Since the 1959 revolution, Cuban officials have said, the government has cashed only one of the $4,085 rent checks from the U.S. for use of the land. That check was reportedly cashed by error. A few years back, an ailing Fidel Castro wrote in one of his "Reflections" columns that the checks written out to the nonexistent "Treasurer General of the Republic" collect dust in the desk drawer in Havana. The U.S. has long argued that the cashing of the first check by Castro's government represented a ratification of the lease.

Latin American experts and historians have called the naval base a colonial relic and symbol of the United States' perceived domination of Latin American neighbors.

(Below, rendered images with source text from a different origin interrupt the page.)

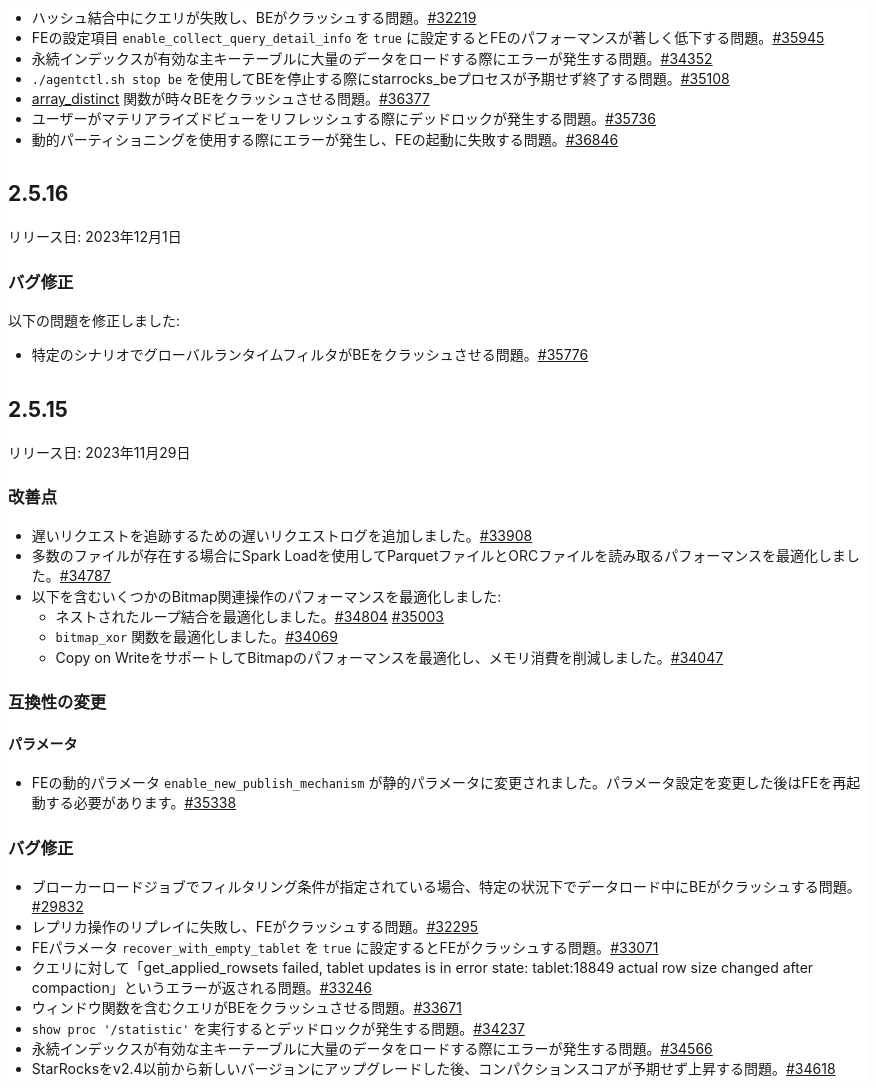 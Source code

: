 - ハッシュ結合中にクエリが失敗し、BEがクラッシュする問題。[#32219](https://github.com/StarRocks/starrocks/pull/32219)
- FEの設定項目 `enable_collect_query_detail_info` を `true` に設定するとFEのパフォーマンスが著しく低下する問題。[#35945](https://github.com/StarRocks/starrocks/pull/35945)
- 永続インデックスが有効な主キーテーブルに大量のデータをロードする際にエラーが発生する問題。[#34352](https://github.com/StarRocks/starrocks/pull/34352)
- `./agentctl.sh stop be` を使用してBEを停止する際にstarrocks_beプロセスが予期せず終了する問題。[#35108](https://github.com/StarRocks/starrocks/pull/35108)
- [array_distinct](https://docs.starrocks.io/docs/sql-reference/sql-functions/array-functions/array_distinct/) 関数が時々BEをクラッシュさせる問題。[#36377](https://github.com/StarRocks/starrocks/pull/36377)
- ユーザーがマテリアライズドビューをリフレッシュする際にデッドロックが発生する問題。[#35736](https://github.com/StarRocks/starrocks/pull/35736)
- 動的パーティショニングを使用する際にエラーが発生し、FEの起動に失敗する問題。[#36846](https://github.com/StarRocks/starrocks/pull/36846)

## 2.5.16

リリース日: 2023年12月1日

### バグ修正

以下の問題を修正しました:

- 特定のシナリオでグローバルランタイムフィルタがBEをクラッシュさせる問題。[#35776](https://github.com/StarRocks/starrocks/pull/35776)

## 2.5.15

リリース日: 2023年11月29日

### 改善点

- 遅いリクエストを追跡するための遅いリクエストログを追加しました。[#33908](https://github.com/StarRocks/starrocks/pull/33908)
- 多数のファイルが存在する場合にSpark Loadを使用してParquetファイルとORCファイルを読み取るパフォーマンスを最適化しました。[#34787](https://github.com/StarRocks/starrocks/pull/34787)
- 以下を含むいくつかのBitmap関連操作のパフォーマンスを最適化しました:
  - ネストされたループ結合を最適化しました。[#34804](https://github.com/StarRocks/starrocks/pull/34804) [#35003](https://github.com/StarRocks/starrocks/pull/35003)
  - `bitmap_xor` 関数を最適化しました。[#34069](https://github.com/StarRocks/starrocks/pull/34069)
  - Copy on WriteをサポートしてBitmapのパフォーマンスを最適化し、メモリ消費を削減しました。[#34047](https://github.com/StarRocks/starrocks/pull/34047)

### 互換性の変更

#### パラメータ

- FEの動的パラメータ `enable_new_publish_mechanism` が静的パラメータに変更されました。パラメータ設定を変更した後はFEを再起動する必要があります。[#35338](https://github.com/StarRocks/starrocks/pull/35338)

### バグ修正

- ブローカーロードジョブでフィルタリング条件が指定されている場合、特定の状況下でデータロード中にBEがクラッシュする問題。[#29832](https://github.com/StarRocks/starrocks/pull/29832)
- レプリカ操作のリプレイに失敗し、FEがクラッシュする問題。[#32295](https://github.com/StarRocks/starrocks/pull/32295)
- FEパラメータ `recover_with_empty_tablet` を `true` に設定するとFEがクラッシュする問題。[#33071](https://github.com/StarRocks/starrocks/pull/33071)
- クエリに対して「get_applied_rowsets failed, tablet updates is in error state: tablet:18849 actual row size changed after compaction」というエラーが返される問題。[#33246](https://github.com/StarRocks/starrocks/pull/33246)
- ウィンドウ関数を含むクエリがBEをクラッシュさせる問題。[#33671](https://github.com/StarRocks/starrocks/pull/33671)
- `show proc '/statistic'` を実行するとデッドロックが発生する問題。[#34237](https://github.com/StarRocks/starrocks/pull/34237/files)
- 永続インデックスが有効な主キーテーブルに大量のデータをロードする際にエラーが発生する問題。[#34566](https://github.com/StarRocks/starrocks/pull/34566)
- StarRocksをv2.4以前から新しいバージョンにアップグレードした後、コンパクションスコアが予期せず上昇する問題。[#34618](https://github.com/StarRocks/starrocks/pull/34618)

At one time, tens of thousands of landmines littered the land separating the naval base from Cuban territory; many of the mines have been disarmed.

The experts have said that lease provisions limiting the use of the land to "coaling and naval purposes only" and prohibiting "commercial, industrial or other enterprise" make the treaty voidable. In addition to the prison complex, the base also houses a McDonald's, two Starbucks and a Subway sandwich shop, among other businesses.

Human rights groups and lawyers for prisoners have criticized Obama for failing to keep his promise to close the prison. Administration plans to close the base have been resisted by congress.

On Dec. 31, Obama signed the National Defense Authorization Act, with a provision allowing indefinite military detention without trial. In a statement, the president said he did so with reservations about key provisions in the law. The controversial law opens the possibility of detaining citizens in military custody without trial for as long as there is a war on terror.

Whether the new law ensures that Guantanamo remains open for decades is open to debate. What's certain is that Cuba and its neighbors will not stop clamoring for the closure of this haunting colonial-era relic.